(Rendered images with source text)
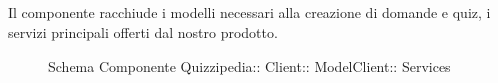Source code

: \subsection{}
Il componente racchiude i modelli necessari alla creazione di domande e quiz, i servizi principali offerti dal nostro prodotto.
\begin{figure}[H]
\centering
\noindent{}
\caption[Schema Componente Quizzipedia::Client::ModelClient::Services]{Schema Componente Quizzipedia:: Client:: ModelClient:: Services}
\end{figure}
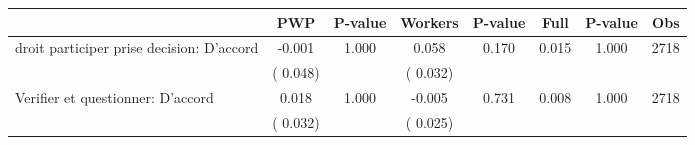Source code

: 
\begin{tabular}{l*{7}{c}}\hline&\multicolumn{1}{c}{PWP}&\multicolumn{1}{c}{P-value}&\multicolumn{1}{c}{Workers}&\multicolumn{1}{c}{P-value}&\multicolumn{1}{c}{Full}&\multicolumn{1}{c}{P-value}&\multicolumn{1}{c}{Obs} \\ \hline

 droit participer prise decision: D'accord       &             -0.001       &        1.000  &              0.058       &        0.170  &              0.015       &              1.000 &  2718 \\ 
                       &       (       0.048)             &                               &       (       0.032)                     &                               &                                               &                                &                      \\ 

 Verifier et questionner: D'accord       &              0.018       &        1.000  &             -0.005       &        0.731  &              0.008       &              1.000 &  2718 \\ 
                       &       (       0.032)             &                               &       (       0.025)                     &                               &                                               &                                &                      \\ 

\hline \end{tabular}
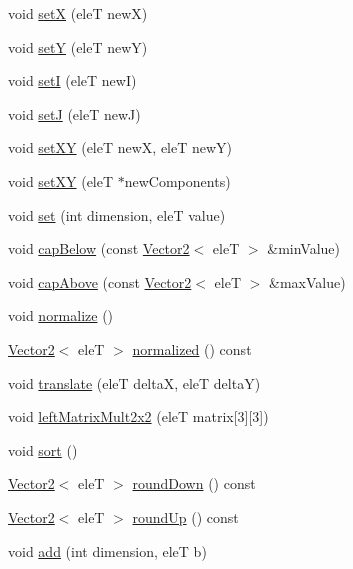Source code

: \begin{DoxyCompactItemize}
void \hyperlink{classfc_1_1Vector2_a1e0a6cb9fe22295b81c7b8a91ba56c9e}{setX} (eleT newX)
\item 
void \hyperlink{classfc_1_1Vector2_a7244e0666c79cc618f917210f723ed98}{setY} (eleT newY)
\item 
void \hyperlink{classfc_1_1Vector2_adf4f9e486c5046d489d823b4f7c03a5d}{setI} (eleT newI)
\item 
void \hyperlink{classfc_1_1Vector2_a4923fcc5867390a449fcb4b93cb2d0c7}{setJ} (eleT newJ)
\item 
void \hyperlink{classfc_1_1Vector2_a5aec5245348bcf0d5e5dda71b9178001}{set\+XY} (eleT newX, eleT newY)
\item 
void \hyperlink{classfc_1_1Vector2_aa1cd5ea9938c8b31a102f02024163c9d}{set\+XY} (eleT $\ast$new\+Components)
\item 
void \hyperlink{classfc_1_1Vector2_aa89e17ff440cc8f05a7b537f78ba91cf}{set} (int dimension, eleT value)
\item 
void \hyperlink{classfc_1_1Vector2_a045f037481473f7cd9abe09f8b552021}{cap\+Below} (const \hyperlink{classfc_1_1Vector2}{Vector2}$<$ eleT $>$ \&min\+Value)
\item 
void \hyperlink{classfc_1_1Vector2_a62c8f4a3f1909857834e5cc9e8342574}{cap\+Above} (const \hyperlink{classfc_1_1Vector2}{Vector2}$<$ eleT $>$ \&max\+Value)
\item 
void \hyperlink{classfc_1_1Vector2_a5d08f50cf4fbb34744a0c31ad9b591e6}{normalize} ()
\item 
\hyperlink{classfc_1_1Vector2}{Vector2}$<$ eleT $>$ \hyperlink{classfc_1_1Vector2_a567f189a7a5f7871f0648d241e81f7ee}{normalized} () const
\item 
void \hyperlink{classfc_1_1Vector2_aceb03f4c1b057710fbb95d0b29c11e1b}{translate} (eleT deltaX, eleT deltaY)
\item 
void \hyperlink{classfc_1_1Vector2_a8509e8227671890c432f39cb66d1940c}{left\+Matrix\+Mult2x2} (eleT matrix\mbox{[}3\mbox{]}\mbox{[}3\mbox{]})
\item 
void \hyperlink{classfc_1_1Vector2_a493e8fb804b1943a4878afb4191f8fb6}{sort} ()
\item 
\hyperlink{classfc_1_1Vector2}{Vector2}$<$ eleT $>$ \hyperlink{classfc_1_1Vector2_aa9501d6580d5a78bf1573b23019b8821}{round\+Down} () const
\item 
\hyperlink{classfc_1_1Vector2}{Vector2}$<$ eleT $>$ \hyperlink{classfc_1_1Vector2_ae782de3d87d058ec441aa872348340b2}{round\+Up} () const
\item 
void \hyperlink{classfc_1_1Vector2_a7bc6143a3005d1b8ff35bea3c3f89c3d}{add} (int dimension, eleT b)

\end{DoxyCompactItemize}
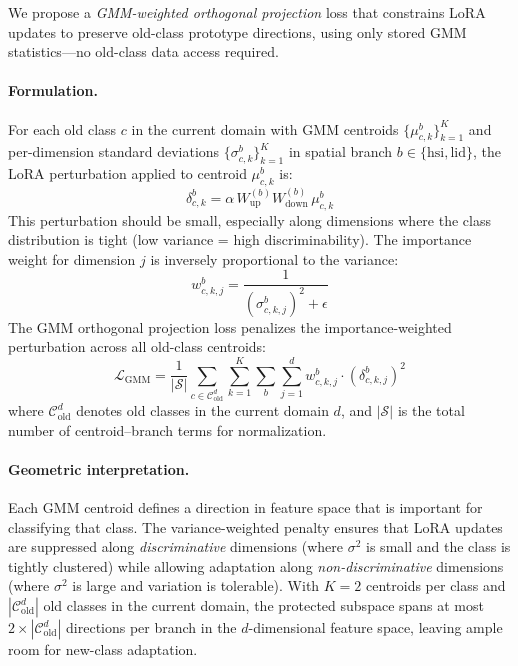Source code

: We propose a \emph{GMM-weighted orthogonal projection} loss that constrains LoRA updates to preserve old-class prototype directions, using only stored GMM statistics---no old-class data access required.

\paragraph{Formulation.}
For each old class $c$ in the current domain with GMM centroids $\{\mu_{c,k}^b\}_{k=1}^{K}$ and per-dimension standard deviations $\{\sigma_{c,k}^b\}_{k=1}^{K}$ in spatial branch $b \in \{\mathrm{hsi}, \mathrm{lid}\}$, the LoRA perturbation applied to centroid $\mu_{c,k}^b$ is:
\begin{equation}
    \delta_{c,k}^b = \alpha\, W_{\mathrm{up}}^{(b)} W_{\mathrm{down}}^{(b)}\, \mu_{c,k}^b
\label{eq:gmm_perturbation}
\end{equation}
This perturbation should be small, especially along dimensions where the class distribution is tight (low variance = high discriminability).
The importance weight for dimension $j$ is inversely proportional to the variance:
\begin{equation}
    w_{c,k,j}^b = \frac{1}{(\sigma_{c,k,j}^b)^2 + \epsilon}
\label{eq:importance_weight}
\end{equation}
The GMM orthogonal projection loss penalizes the importance-weighted perturbation across all old-class centroids:
\begin{equation}
    \mathcal{L}_{\mathrm{GMM}} = \frac{1}{|\mathcal{S}|} \sum_{c \in \mathcal{C}_{\mathrm{old}}^d} \sum_{k=1}^{K} \sum_{b} \sum_{j=1}^{d} w_{c,k,j}^b \cdot (\delta_{c,k,j}^b)^2
\label{eq:gmm_loss}
\end{equation}
where $\mathcal{C}_{\mathrm{old}}^d$ denotes old classes in the current domain $d$, and $|\mathcal{S}|$ is the total number of centroid--branch terms for normalization.

\paragraph{Geometric interpretation.}
Each GMM centroid defines a direction in feature space that is important for classifying that class.
The variance-weighted penalty ensures that LoRA updates are suppressed along \emph{discriminative} dimensions (where $\sigma^2$ is small and the class is tightly clustered) while allowing adaptation along \emph{non-discriminative} dimensions (where $\sigma^2$ is large and variation is tolerable).
With $K{=}2$ centroids per class and $|\mathcal{C}_{\mathrm{old}}^d|$ old classes in the current domain, the protected subspace spans at most $2 \times |\mathcal{C}_{\mathrm{old}}^d|$ directions per branch in the $d$-dimensional feature space, leaving ample room for new-class adaptation.

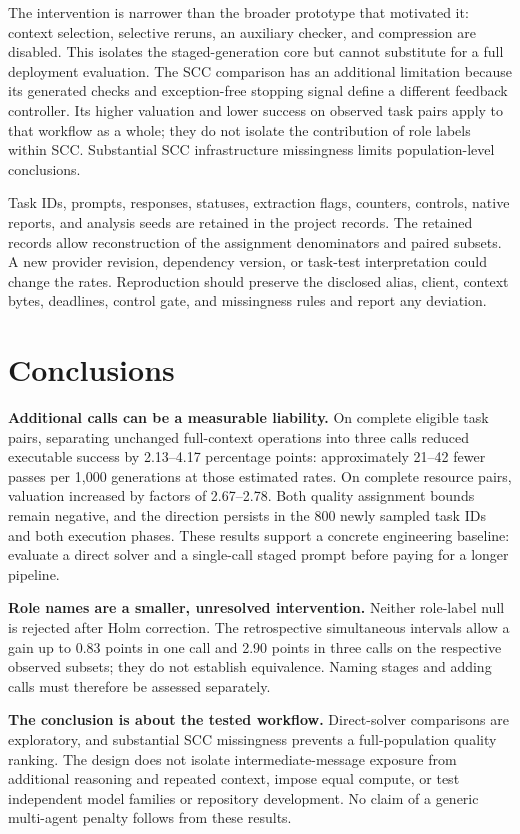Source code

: \documentclass[10pt,letterpaper]{article}
\begin{document}
The intervention is narrower than the broader prototype that motivated it: context selection, selective reruns, an auxiliary checker, and compression are disabled. This isolates the staged-generation core but cannot substitute for a full deployment evaluation. The SCC comparison has an additional limitation because its generated checks and exception-free stopping signal define a different feedback controller. Its higher valuation and lower success on observed task pairs apply to that workflow as a whole; they do not isolate the contribution of role labels within SCC. Substantial SCC infrastructure missingness limits population-level conclusions.

Task IDs, prompts, responses, statuses, extraction flags, counters, controls, native reports, and analysis seeds are retained in the project records. The retained records allow reconstruction of the assignment denominators and paired subsets. A new provider revision, dependency version, or task-test interpretation could change the rates. Reproduction should preserve the disclosed alias, client, context bytes, deadlines, control gate, and missingness rules and report any deviation.

\section*{Conclusions}
\textbf{Additional calls can be a measurable liability.} On complete eligible task pairs, separating unchanged full-context operations into three calls reduced executable success by 2.13--4.17 percentage points: approximately 21--42 fewer passes per 1,000 generations at those estimated rates. On complete resource pairs, valuation increased by factors of 2.67--2.78. Both quality assignment bounds remain negative, and the direction persists in the 800 newly sampled task IDs and both execution phases. These results support a concrete engineering baseline: evaluate a direct solver and a single-call staged prompt before paying for a longer pipeline.

\textbf{Role names are a smaller, unresolved intervention.} Neither role-label null is rejected after Holm correction. The retrospective simultaneous intervals allow a gain up to 0.83 points in one call and 2.90 points in three calls on the respective observed subsets; they do not establish equivalence. Naming stages and adding calls must therefore be assessed separately.

\textbf{The conclusion is about the tested workflow.} Direct-solver comparisons are exploratory, and substantial SCC missingness prevents a full-population quality ranking. The design does not isolate intermediate-message exposure from additional reasoning and repeated context, impose equal compute, or test independent model families or repository development. No claim of a generic multi-agent penalty follows from these results.
\end{document}
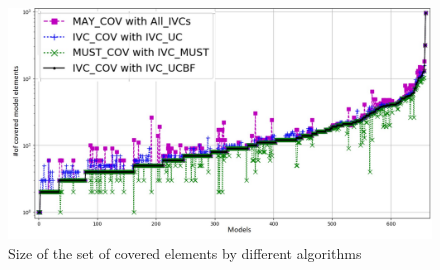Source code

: \begin{figure}
  \centering
  \includegraphics[width=\columnwidth]{figs/cv_size.jpg}
  \caption{Size of the set of covered elements by different algorithms}\label{fig:cvsize}
\end{figure}


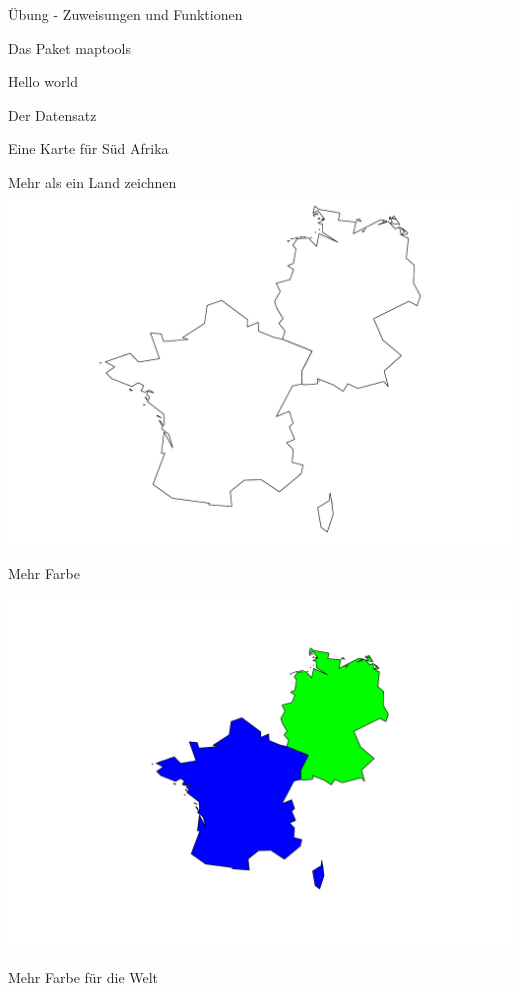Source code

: \documentclass[ignorenonframetext,]{beamer}
\begin{document}
\begin{frame}[fragile]{Übung - Zuweisungen und Funktionen}
\begin{frame}[fragile]{Das Paket maptools}
\begin{frame}[fragile]{Hello world}
\begin{frame}[fragile]{Der Datensatz}
\begin{frame}[fragile]{Eine Karte für Süd Afrika}
\begin{frame}{Mehr als ein Land zeichnen}
\includegraphics{Geomedizin_files/figure-beamer/unnamed-chunk-93-1.pdf}

\end{frame}

\begin{frame}{Mehr Farbe}

\includegraphics{Geomedizin_files/figure-beamer/unnamed-chunk-94-1.pdf}

\end{frame}

\begin{frame}{Mehr Farbe für die Welt}


\end{frame}
\end{frame}
\end{frame}
\end{frame}
\end{frame}
\end{frame}
\end{document}

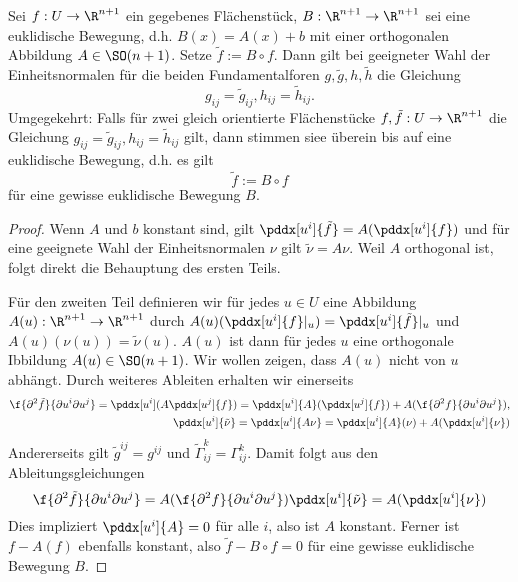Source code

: \begin{lem}
	Sei $f: U \to \R^{n+1}$ ein gegebenes Flächenstück, $B: \R^{n+1} \to \R^{n+1}$ sei eine euklidische Bewegung, d.h. $B(x) = A(x) + b$ mit einer orthogonalen Abbildung $A \in \SO(n+1)$.
	Setze $\tilde f := B \circ f$.
	Dann gilt bei geeigneter Wahl der Einheitsnormalen für die beiden Fundamentalforen $g, \tilde g, h, \tilde h$ die Gleichung
	\[
		g_{ij} = \tilde g_{ij},
		h_{ij} = \tilde h_{ij}.
	\]
	Umgegekehrt: Falls für zwei gleich orientierte Flächenstücke $f, \tilde f: U \to \R^{n+1}$ die Gleichung $g_{ij} = \tilde g_{ij}, h_{ij} = \tilde h_{ij}$ gilt, dann stimmen siee überein bis auf eine euklidische Bewegung, d.h. es gilt
	\[
		\tilde f := B \circ f
	\]
	für eine gewisse euklidische Bewegung $B$.
	\begin{proof}
		Wenn $A$ und $b$ konstant sind, gilt $\pddx[u^i]{\tilde f} = A(\pddx[u^i]{f})$ und für eine geeignete Wahl der Einheitsnormalen $\nu$ gilt $\tilde \nu = A\nu$.
		Weil $A$ orthogonal ist, folgt direkt die Behauptung des ersten Teils.

		Für den zweiten Teil definieren wir für jedes $u \in U$ eine Abbildung $A(u): \R^{n+1} \to \R^{n+1}$ durch $A(u)(\pddx[u^i]{f}|_u) = \pddx[u^i]{\tilde f}|_u$ und $A(u)(\nu(u)) = \tilde \nu(u)$.
		$A(u)$ ist dann für jedes $u$ eine orthogonale Ibbildung $A(u) \in \SO(n+1)$.
		Wir wollen zeigen, dass $A(u)$ nicht von $u$ abhängt.
		Durch weiteres Ableiten erhalten wir einerseits
		\begin{align*}
			\f{\partial^2 \tilde f}{\partial u^i \partial u^j}
			= \pddx[u^i] (A \pddx[u^j]{f})
			= \pddx[u^i]{A} (\pddx[u^j]{f}) + A(\f{\partial^2 f}{\partial u^i \partial u^j}), \\
			\pddx[u^i]{\tilde \nu} = \pddx[u^i]{A\nu} = \pddx[u^i]{A}(\nu) + A (\pddx[u^i]{\nu})
		\end{align*}
		Andererseits gilt $\tilde g^{ij} = g^{ij}$ und $\tilde \Gamma_{ij}^k = \Gamma_{ij}^k$.
		Damit folgt aus den Ableitungsgleichungen
		\[
			\f{\partial^2 \tilde f}{\partial u^i \partial u^j}
			= A (\f{\partial^2 f}{\partial u^i \partial u^j})
			\pddx[u^i]{\tilde \nu} = A (\pddx[u^i]{\nu})
		\]
		Dies impliziert $\pddx[u^i]{A} = 0$ für alle $i$, also ist $A$ konstant.
		Ferner ist $f - A(f)$ ebenfalls konstant, also $\tilde f - B\circ f = 0$ für eine gewisse euklidische Bewegung $B$.
	\end{proof}
\end{lem}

▶ **WHAT YOU WILL DO**: The response consists of the lines above that contain "Mehr".

▶ **RESULT OF THE EXERCISE**:
\begin{frame}{Mehr als ein Land zeichnen}
\begin{frame}{Mehr Farbe}
\begin{frame}{Mehr Farbe für die Welt}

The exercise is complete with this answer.